*** Given entries Section Begins ***

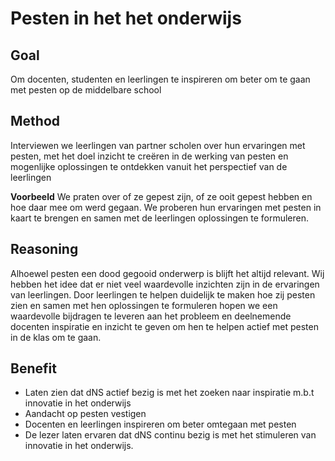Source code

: # Pesten in het het onderwijs

## Goal
Om docenten, studenten en leerlingen te inspireren om beter om te gaan met pesten op de middelbare school

## Method
Interviewen we leerlingen van partner scholen over hun ervaringen met pesten, met het doel inzicht te creëren in de werking van pesten en mogenlijke oplossingen te ontdekken vanuit het perspectief van de leerlingen

**Voorbeeld**
We praten over of ze gepest zijn, of ze ooit gepest hebben en hoe daar mee om werd gegaan. We proberen hun ervaringen met pesten in kaart te brengen en samen met de leerlingen oplossingen te formuleren.

## Reasoning
Alhoewel pesten een dood gegooid onderwerp is blijft het altijd relevant. Wij hebben het idee dat er niet veel waardevolle inzichten zijn in de ervaringen van leerlingen. Door leerlingen te helpen duidelijk te maken hoe zij pesten zien en samen met hen oplossingen te formuleren hopen we een waardevolle bijdragen te leveren aan het probleem en deelnemende docenten inspiratie en inzicht te geven om hen te helpen actief met pesten in de klas om te gaan.

## Benefit
* Laten zien dat dNS actief bezig is met het zoeken naar inspiratie m.b.t innovatie in het onderwijs
* Aandacht op pesten vestigen
* Docenten en leerlingen inspireren om beter omtegaan met pesten
* De lezer laten ervaren dat dNS continu bezig is met het stimuleren van innovatie in het onderwijs.
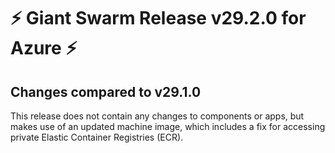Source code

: # :zap: Giant Swarm Release v29.2.0 for Azure :zap:

## Changes compared to v29.1.0

This release does not contain any changes to components or apps, but makes use of an updated machine image, which includes a fix for accessing private Elastic Container Registries (ECR).
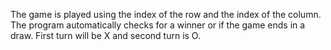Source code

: The game is played using the index of the row and the index of the column.
The program automatically checks for a winner or if the game ends in a draw.
First turn will be X and second turn is O.
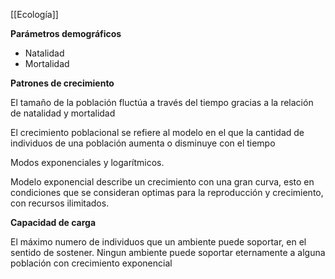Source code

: [[Ecología]]


**Parámetros demográficos**

- Natalidad
- Mortalidad

**Patrones de crecimiento**

El tamaño de la población fluctúa a través del tiempo gracias a la relación de natalidad y mortalidad

El crecimiento poblacional se refiere al modelo en el que la cantidad de individuos de una población aumenta o disminuye con el tiempo

Modos exponenciales y logarítmicos.

Modelo exponencial describe un crecimiento con una gran curva, esto en condiciones que se consideran optimas para la reproducción y crecimiento, con recursos ilimitados.


**Capacidad de carga**

El máximo numero de individuos que un ambiente puede soportar, en el sentido de sostener.
Ningun ambiente puede soportar eternamente a alguna población con crecimiento exponencial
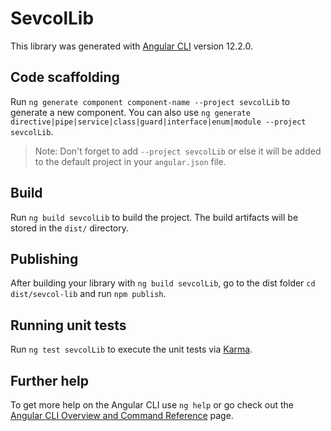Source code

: # SevcolLib

This library was generated with [Angular CLI](https://github.com/angular/angular-cli) version 12.2.0.

## Code scaffolding

Run `ng generate component component-name --project sevcolLib` to generate a new component. You can also use `ng generate directive|pipe|service|class|guard|interface|enum|module --project sevcolLib`.
> Note: Don't forget to add `--project sevcolLib` or else it will be added to the default project in your `angular.json` file. 

## Build

Run `ng build sevcolLib` to build the project. The build artifacts will be stored in the `dist/` directory.

## Publishing

After building your library with `ng build sevcolLib`, go to the dist folder `cd dist/sevcol-lib` and run `npm publish`.

## Running unit tests

Run `ng test sevcolLib` to execute the unit tests via [Karma](https://karma-runner.github.io).

## Further help

To get more help on the Angular CLI use `ng help` or go check out the [Angular CLI Overview and Command Reference](https://angular.io/cli) page.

*** Given entries Section Ends ***

Work order = Copy out every line from the data above in which the word "samen" occurs.

Response to this exercise =
We praten over of ze gepest zijn, of ze ooit gepest hebben en hoe daar mee om werd gegaan. We proberen hun ervaringen met pesten in kaart te brengen en samen met de leerlingen oplossingen te formuleren.
Alhoewel pesten een dood gegooid onderwerp is blijft het altijd relevant. Wij hebben het idee dat er niet veel waardevolle inzichten zijn in de ervaringen van leerlingen. Door leerlingen te helpen duidelijk te maken hoe zij pesten zien en samen met hen oplossingen te formuleren hopen we een waardevolle bijdragen te leveren aan het probleem en deelnemende docenten inspiratie en inzicht te geven om hen te helpen actief met pesten in de klas om te gaan.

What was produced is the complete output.